That leave be granted to introduce a Bill entitled an Act to amend the Trade Union Acts 1871 to 1990 to remove restrictions on trade union members engaging in strike action and industrial action.
The Bill seeks to amend the Industrial Relations Acts. It is said that the toughest, harshest anti-trade union laws in Europe are those in the UK. This is a legacy of the Thatcher era and the anti-union legislation from the 1980s, which was copper-fastened by the Blair Governments of the 1990s. Last summer, however, when the courts here blocked Ryanair pilots from striking, the courts in the UK did not block strike action by Ryanair pilots there. The anti-union laws in Ireland would give those in the UK a run for their money. The Industrial Relations Act was introduced under a Fianna Fáil Government by the then Minister for Labour, Bertie Ahern, in 1990. It was opposed by the left but supported by the leadership of the Irish Congress of Trade Unions, ICTU, and sold to it on the ground that it avoided the worst excesses of the anti-union legislation being introduced at the time in the UK. That legislation now puts up obstacle after obstacle to workers and trade unions in standing up and fighting for their rights and conditions.

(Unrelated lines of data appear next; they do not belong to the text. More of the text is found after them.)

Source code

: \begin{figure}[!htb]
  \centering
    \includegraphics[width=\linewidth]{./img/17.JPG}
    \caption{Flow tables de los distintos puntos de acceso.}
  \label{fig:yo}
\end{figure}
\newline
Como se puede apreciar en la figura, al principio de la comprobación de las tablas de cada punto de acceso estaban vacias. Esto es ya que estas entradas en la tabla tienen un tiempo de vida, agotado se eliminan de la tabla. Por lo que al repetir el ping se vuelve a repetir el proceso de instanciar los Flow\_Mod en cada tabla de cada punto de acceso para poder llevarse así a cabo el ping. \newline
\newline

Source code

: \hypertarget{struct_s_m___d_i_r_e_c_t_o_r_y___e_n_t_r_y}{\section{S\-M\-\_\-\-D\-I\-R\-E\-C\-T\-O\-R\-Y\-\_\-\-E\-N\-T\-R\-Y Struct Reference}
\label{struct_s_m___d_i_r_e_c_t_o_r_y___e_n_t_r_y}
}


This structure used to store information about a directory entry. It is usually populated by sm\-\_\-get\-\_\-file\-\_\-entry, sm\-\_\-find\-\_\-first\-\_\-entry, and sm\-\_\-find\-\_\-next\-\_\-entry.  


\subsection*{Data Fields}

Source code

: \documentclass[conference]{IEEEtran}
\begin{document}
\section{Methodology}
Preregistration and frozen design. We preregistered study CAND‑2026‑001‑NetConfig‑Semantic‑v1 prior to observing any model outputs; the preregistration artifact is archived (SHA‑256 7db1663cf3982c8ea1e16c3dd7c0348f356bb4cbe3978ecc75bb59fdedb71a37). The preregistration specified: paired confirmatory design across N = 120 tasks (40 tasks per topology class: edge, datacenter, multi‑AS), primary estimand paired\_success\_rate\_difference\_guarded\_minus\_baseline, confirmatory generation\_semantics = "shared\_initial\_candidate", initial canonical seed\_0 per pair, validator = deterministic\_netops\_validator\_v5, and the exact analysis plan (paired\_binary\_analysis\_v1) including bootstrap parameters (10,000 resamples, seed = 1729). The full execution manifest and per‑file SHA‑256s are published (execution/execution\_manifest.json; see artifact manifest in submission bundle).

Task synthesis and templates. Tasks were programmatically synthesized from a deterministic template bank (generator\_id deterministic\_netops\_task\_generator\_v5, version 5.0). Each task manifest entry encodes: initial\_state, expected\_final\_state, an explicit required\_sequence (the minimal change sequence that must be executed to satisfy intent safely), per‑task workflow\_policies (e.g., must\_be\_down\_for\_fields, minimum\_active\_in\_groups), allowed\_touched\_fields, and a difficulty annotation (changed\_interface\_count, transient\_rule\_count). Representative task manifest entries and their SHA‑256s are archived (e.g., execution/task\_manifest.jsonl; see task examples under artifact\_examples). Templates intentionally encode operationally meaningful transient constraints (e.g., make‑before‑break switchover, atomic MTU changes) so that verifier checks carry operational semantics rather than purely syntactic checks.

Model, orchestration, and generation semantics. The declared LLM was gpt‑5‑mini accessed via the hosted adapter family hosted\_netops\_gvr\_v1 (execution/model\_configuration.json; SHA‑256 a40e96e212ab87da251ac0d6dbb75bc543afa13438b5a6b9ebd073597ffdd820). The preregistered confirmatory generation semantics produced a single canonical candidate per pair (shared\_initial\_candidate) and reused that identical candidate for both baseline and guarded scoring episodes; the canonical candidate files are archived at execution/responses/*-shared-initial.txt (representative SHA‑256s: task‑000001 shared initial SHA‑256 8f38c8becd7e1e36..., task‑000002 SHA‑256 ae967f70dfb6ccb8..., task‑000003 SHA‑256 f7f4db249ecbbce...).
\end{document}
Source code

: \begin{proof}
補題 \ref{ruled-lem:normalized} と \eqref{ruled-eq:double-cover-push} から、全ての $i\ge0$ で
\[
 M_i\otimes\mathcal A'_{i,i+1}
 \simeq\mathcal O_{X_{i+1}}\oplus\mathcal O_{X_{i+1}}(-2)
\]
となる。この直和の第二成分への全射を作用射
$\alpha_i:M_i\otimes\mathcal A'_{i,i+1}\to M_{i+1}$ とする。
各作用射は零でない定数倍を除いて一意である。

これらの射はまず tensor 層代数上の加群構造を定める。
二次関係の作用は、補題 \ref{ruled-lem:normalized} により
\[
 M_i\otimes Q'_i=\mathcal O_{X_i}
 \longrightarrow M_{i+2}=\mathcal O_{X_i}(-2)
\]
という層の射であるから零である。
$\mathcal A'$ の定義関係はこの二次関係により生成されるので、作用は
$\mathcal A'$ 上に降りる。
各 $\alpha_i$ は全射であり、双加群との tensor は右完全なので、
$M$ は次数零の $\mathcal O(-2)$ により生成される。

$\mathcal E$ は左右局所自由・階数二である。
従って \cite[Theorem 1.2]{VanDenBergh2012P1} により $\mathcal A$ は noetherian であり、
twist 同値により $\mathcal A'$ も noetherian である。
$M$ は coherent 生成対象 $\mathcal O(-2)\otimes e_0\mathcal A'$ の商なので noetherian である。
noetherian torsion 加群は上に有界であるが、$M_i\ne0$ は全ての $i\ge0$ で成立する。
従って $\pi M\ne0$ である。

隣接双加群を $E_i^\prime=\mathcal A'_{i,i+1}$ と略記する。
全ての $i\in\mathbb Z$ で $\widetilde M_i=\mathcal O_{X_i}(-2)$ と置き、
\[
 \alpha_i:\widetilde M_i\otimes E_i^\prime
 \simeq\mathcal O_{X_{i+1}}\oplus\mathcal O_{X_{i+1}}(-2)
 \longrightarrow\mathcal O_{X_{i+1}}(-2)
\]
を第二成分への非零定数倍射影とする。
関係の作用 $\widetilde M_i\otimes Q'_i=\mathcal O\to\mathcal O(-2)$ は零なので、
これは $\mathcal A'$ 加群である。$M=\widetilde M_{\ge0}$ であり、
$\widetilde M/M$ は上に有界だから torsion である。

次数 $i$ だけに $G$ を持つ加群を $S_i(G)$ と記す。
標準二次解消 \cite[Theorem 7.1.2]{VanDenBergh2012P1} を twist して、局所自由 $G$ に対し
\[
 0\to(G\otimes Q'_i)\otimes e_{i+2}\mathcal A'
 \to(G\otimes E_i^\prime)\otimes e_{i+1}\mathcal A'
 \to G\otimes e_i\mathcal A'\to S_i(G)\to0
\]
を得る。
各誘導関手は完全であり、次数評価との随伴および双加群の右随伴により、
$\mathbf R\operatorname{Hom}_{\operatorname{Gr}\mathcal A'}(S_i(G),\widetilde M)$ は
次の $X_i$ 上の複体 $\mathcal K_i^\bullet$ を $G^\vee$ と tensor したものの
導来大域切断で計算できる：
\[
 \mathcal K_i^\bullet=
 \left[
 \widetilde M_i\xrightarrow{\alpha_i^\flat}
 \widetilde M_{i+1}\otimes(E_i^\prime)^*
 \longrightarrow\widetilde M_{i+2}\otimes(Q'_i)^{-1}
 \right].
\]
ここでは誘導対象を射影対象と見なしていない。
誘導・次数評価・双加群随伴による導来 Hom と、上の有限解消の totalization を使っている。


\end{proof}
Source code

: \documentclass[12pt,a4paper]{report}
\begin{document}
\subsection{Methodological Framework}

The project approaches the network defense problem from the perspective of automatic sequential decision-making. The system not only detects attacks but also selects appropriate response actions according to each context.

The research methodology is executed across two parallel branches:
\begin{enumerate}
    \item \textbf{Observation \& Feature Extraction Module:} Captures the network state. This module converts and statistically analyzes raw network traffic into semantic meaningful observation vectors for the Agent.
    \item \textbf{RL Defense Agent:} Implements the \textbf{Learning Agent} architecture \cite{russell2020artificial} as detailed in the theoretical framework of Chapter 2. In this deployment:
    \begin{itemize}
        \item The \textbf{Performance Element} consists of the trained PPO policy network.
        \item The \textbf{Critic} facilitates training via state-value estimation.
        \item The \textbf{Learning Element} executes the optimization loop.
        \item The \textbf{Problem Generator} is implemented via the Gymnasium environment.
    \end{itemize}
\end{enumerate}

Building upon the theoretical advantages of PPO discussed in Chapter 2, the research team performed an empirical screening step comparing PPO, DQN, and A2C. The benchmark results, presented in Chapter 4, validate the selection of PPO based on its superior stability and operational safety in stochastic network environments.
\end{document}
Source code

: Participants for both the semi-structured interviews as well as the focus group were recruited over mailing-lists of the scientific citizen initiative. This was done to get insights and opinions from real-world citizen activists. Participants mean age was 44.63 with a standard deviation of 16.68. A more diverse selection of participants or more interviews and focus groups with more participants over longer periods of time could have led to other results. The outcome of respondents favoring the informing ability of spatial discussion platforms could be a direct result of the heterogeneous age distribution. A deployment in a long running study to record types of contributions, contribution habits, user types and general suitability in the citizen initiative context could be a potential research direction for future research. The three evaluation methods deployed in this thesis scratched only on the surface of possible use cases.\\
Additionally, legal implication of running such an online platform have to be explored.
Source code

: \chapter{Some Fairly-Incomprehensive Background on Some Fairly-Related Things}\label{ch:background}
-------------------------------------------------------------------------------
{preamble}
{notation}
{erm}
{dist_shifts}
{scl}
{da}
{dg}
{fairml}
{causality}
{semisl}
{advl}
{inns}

Anti-union legislation has been used in recent times not only against Ryanair pilots but also against National Ambulance Service Representative Association, NASRA, ambulance paramedics, Tesco workers and many others. The Bill seeks to amend the legislation to restore rights to workers and trade unionists and to reduce the power imbalance between capital and labour. Trade union legislation in Ireland effectively bans political strikes. Would the Dunnes Stores anti-apartheid strike of the mid-1980s or the PAYE tax protests of the 1980s be possible under the current trade union legislation? I think not. There are current issues on which trade unionists and workers are hampered from campaigning by this legislation.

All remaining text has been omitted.